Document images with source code
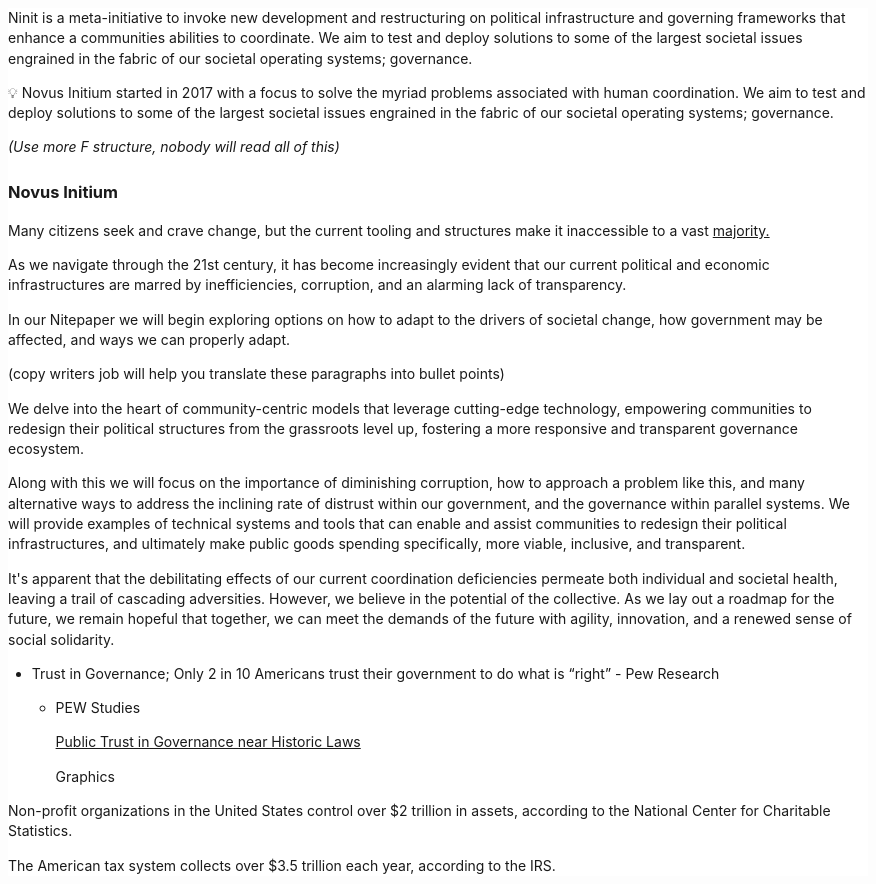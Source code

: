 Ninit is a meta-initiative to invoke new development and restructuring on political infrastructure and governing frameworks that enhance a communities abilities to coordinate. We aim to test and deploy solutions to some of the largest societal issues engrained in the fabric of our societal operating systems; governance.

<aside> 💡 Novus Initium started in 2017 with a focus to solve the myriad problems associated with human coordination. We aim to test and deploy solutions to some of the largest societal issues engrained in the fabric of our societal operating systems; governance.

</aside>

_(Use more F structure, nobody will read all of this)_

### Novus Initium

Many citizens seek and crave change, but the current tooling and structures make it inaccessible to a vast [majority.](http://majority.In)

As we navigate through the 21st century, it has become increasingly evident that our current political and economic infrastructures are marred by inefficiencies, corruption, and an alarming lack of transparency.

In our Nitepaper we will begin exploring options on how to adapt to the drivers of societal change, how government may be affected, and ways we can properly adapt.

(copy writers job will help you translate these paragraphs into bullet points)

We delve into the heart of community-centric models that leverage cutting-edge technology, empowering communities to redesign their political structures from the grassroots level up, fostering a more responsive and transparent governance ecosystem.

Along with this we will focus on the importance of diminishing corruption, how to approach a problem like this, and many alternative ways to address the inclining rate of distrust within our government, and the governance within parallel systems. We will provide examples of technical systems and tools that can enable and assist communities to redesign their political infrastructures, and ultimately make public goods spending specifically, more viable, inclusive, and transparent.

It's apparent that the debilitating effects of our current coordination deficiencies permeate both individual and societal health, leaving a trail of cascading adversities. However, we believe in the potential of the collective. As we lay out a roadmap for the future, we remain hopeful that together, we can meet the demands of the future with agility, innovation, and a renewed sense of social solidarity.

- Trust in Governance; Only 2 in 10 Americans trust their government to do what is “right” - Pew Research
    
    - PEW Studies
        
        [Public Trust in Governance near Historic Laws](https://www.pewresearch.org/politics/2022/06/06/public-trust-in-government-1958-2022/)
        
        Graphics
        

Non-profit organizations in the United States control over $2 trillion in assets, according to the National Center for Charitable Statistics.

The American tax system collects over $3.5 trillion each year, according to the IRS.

### Assignment
Which lines above run from the one containing "<aside> 💡 Novus" down to the one containing "In our Nitepaper"? Repeat exactly those, both ends included, and nothing else.

### Exercise solution
<aside> 💡 Novus Initium started in 2017 with a focus to solve the myriad problems associated with human coordination. We aim to test and deploy solutions to some of the largest societal issues engrained in the fabric of our societal operating systems; governance.

</aside>

_(Use more F structure, nobody will read all of this)_

### Novus Initium

Many citizens seek and crave change, but the current tooling and structures make it inaccessible to a vast [majority.](http://majority.In)

As we navigate through the 21st century, it has become increasingly evident that our current political and economic infrastructures are marred by inefficiencies, corruption, and an alarming lack of transparency.

In our Nitepaper we will begin exploring options on how to adapt to the drivers of societal change, how government may be affected, and ways we can properly adapt.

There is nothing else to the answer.